Data excerpts
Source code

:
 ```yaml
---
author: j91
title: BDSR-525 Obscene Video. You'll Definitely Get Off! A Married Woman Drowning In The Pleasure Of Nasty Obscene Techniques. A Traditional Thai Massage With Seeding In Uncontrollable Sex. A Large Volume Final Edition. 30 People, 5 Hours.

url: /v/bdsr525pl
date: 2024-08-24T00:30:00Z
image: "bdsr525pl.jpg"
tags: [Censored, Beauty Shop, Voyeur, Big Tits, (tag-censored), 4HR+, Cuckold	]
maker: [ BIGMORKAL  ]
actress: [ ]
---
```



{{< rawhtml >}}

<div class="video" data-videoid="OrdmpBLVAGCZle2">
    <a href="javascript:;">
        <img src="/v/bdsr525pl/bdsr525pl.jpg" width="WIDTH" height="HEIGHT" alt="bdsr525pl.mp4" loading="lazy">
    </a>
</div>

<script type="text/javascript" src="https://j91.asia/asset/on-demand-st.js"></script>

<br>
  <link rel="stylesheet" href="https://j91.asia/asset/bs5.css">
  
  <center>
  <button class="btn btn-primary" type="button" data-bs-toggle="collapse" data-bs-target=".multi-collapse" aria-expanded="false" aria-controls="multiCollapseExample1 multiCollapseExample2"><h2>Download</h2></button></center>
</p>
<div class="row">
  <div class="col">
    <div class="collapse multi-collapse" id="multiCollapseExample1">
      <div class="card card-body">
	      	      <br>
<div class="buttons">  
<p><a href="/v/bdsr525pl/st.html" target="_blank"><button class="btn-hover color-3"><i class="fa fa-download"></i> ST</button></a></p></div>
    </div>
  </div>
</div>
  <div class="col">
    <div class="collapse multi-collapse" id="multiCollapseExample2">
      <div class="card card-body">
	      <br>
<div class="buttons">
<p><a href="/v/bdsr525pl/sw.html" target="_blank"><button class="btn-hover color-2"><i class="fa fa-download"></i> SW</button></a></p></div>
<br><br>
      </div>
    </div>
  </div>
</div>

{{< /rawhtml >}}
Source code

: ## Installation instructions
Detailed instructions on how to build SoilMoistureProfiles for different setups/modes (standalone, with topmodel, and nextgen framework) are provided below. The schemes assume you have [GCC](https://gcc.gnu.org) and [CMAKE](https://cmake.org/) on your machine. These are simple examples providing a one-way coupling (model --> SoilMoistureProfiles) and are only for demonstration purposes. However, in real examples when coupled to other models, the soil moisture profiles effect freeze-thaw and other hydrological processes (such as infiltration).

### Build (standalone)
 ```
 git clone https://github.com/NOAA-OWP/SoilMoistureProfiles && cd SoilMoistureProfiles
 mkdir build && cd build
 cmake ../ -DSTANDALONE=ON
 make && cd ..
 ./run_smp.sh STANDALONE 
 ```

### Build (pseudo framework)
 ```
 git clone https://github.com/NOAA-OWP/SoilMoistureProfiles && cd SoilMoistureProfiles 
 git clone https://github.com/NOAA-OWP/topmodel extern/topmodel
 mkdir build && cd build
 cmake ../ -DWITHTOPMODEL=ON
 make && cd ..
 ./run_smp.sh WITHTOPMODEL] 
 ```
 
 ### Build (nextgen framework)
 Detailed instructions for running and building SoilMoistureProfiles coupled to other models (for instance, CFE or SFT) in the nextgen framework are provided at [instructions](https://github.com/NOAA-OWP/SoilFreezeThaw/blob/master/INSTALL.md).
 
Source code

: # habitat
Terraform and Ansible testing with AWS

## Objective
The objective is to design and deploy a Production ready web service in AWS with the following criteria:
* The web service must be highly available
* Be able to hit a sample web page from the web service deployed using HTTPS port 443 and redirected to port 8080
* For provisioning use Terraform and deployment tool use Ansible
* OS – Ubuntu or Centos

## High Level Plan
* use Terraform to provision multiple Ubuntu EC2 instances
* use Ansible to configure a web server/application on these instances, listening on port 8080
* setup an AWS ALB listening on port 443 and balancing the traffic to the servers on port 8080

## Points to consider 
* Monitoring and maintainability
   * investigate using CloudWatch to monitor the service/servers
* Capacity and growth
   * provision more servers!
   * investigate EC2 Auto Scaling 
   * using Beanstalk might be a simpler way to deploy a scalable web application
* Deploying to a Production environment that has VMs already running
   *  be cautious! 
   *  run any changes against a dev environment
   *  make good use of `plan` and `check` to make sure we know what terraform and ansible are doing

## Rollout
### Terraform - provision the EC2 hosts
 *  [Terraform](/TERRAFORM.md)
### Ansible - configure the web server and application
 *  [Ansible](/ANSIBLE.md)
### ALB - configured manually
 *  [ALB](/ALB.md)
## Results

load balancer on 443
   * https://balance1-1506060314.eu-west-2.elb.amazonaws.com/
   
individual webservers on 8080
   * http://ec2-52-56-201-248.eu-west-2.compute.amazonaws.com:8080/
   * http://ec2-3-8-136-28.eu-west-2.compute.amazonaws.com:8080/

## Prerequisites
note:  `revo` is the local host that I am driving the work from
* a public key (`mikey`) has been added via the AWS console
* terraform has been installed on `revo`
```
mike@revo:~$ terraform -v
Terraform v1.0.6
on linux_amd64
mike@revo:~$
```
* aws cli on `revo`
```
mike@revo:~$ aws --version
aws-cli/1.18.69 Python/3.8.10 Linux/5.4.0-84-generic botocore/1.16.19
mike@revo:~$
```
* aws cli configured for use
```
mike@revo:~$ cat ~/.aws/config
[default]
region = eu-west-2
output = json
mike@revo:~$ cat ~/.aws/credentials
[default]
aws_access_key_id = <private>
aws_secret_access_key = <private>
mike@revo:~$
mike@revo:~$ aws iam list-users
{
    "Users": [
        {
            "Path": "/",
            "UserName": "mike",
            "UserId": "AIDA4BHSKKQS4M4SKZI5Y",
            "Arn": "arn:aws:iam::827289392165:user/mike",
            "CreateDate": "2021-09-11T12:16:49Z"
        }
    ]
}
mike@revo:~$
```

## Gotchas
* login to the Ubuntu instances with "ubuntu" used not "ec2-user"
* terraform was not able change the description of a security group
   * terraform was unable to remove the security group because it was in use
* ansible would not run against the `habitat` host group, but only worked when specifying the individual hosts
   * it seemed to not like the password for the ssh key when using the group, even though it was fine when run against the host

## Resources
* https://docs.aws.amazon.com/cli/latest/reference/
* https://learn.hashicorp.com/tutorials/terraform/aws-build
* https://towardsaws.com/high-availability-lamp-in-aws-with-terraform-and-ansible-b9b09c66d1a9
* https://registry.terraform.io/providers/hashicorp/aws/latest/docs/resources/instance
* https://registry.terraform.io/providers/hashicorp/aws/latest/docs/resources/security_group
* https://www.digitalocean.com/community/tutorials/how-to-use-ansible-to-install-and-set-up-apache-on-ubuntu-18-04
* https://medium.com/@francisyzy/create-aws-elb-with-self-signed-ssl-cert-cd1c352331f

**TASK GOAL:** Output the lines of the records above exactly as they appear, from the line containing "### ALB - configured manually" through the line containing "login to the".

**TASK OUTPUT:**
### ALB - configured manually
 *  [ALB](/ALB.md)
## Results

load balancer on 443
   * https://balance1-1506060314.eu-west-2.elb.amazonaws.com/
   
individual webservers on 8080
   * http://ec2-52-56-201-248.eu-west-2.compute.amazonaws.com:8080/
   * http://ec2-3-8-136-28.eu-west-2.compute.amazonaws.com:8080/

## Prerequisites
note:  `revo` is the local host that I am driving the work from
* a public key (`mikey`) has been added via the AWS console
* terraform has been installed on `revo`
```
mike@revo:~$ terraform -v
Terraform v1.0.6
on linux_amd64
mike@revo:~$
```
* aws cli on `revo`
```
mike@revo:~$ aws --version
aws-cli/1.18.69 Python/3.8.10 Linux/5.4.0-84-generic botocore/1.16.19
mike@revo:~$
```
* aws cli configured for use
```
mike@revo:~$ cat ~/.aws/config
[default]
region = eu-west-2
output = json
mike@revo:~$ cat ~/.aws/credentials
[default]
aws_access_key_id = <private>
aws_secret_access_key = <private>
mike@revo:~$
mike@revo:~$ aws iam list-users
{
    "Users": [
        {
            "Path": "/",
            "UserName": "mike",
            "UserId": "AIDA4BHSKKQS4M4SKZI5Y",
            "Arn": "arn:aws:iam::827289392165:user/mike",
            "CreateDate": "2021-09-11T12:16:49Z"
        }
    ]
}
mike@revo:~$
```

## Gotchas
* login to the Ubuntu instances with "ubuntu" used not "ec2-user"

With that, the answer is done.